→ **WHAT IS EXPECTED**:
Whenever a line in the records below holds the string "POST", copy it out.

→ **DATA**:

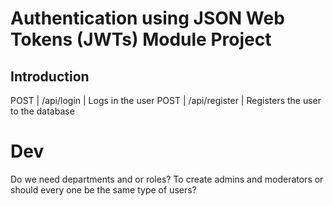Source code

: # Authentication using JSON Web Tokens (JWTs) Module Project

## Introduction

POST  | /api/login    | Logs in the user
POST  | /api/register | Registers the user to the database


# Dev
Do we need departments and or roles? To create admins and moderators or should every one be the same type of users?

...

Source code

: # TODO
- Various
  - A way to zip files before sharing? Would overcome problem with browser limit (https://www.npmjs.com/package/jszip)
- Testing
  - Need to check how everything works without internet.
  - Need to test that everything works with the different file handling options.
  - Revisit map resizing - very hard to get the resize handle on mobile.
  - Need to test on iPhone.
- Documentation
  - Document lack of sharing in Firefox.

→ **FINAL ANSWER**:
POST  | /api/login    | Logs in the user
POST  | /api/register | Registers the user to the database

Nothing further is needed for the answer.